What needs to be done – Read the data below line by line and copy each one with "canonical" in it.

———

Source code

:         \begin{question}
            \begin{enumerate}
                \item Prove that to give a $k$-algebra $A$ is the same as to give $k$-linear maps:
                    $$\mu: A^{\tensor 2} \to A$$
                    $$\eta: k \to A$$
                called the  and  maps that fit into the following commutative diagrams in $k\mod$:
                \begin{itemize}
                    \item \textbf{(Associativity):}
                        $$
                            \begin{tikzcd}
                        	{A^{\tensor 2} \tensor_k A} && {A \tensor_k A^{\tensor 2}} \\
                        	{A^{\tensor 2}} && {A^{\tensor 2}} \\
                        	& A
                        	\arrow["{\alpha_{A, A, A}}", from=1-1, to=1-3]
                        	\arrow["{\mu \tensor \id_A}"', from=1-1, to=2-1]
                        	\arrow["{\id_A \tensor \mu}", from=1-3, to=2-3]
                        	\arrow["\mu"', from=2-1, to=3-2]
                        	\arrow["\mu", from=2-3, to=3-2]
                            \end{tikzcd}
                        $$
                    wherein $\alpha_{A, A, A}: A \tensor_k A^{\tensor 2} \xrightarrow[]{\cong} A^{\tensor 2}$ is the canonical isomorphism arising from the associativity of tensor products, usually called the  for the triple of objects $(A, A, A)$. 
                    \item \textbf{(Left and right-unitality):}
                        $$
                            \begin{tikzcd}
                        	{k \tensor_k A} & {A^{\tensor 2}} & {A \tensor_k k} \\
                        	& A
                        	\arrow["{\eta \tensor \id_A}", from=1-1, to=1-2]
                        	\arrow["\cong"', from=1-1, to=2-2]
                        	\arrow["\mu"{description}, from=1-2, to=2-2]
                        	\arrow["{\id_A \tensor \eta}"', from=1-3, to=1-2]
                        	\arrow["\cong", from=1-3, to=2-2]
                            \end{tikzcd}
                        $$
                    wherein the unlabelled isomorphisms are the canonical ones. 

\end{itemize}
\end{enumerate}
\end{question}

———

Exercise result –
                    wherein $\alpha_{A, A, A}: A \tensor_k A^{\tensor 2} \xrightarrow[]{\cong} A^{\tensor 2}$ is the canonical isomorphism arising from the associativity of tensor products, usually called the  for the triple of objects $(A, A, A)$. 
                    wherein the unlabelled isomorphisms are the canonical ones. 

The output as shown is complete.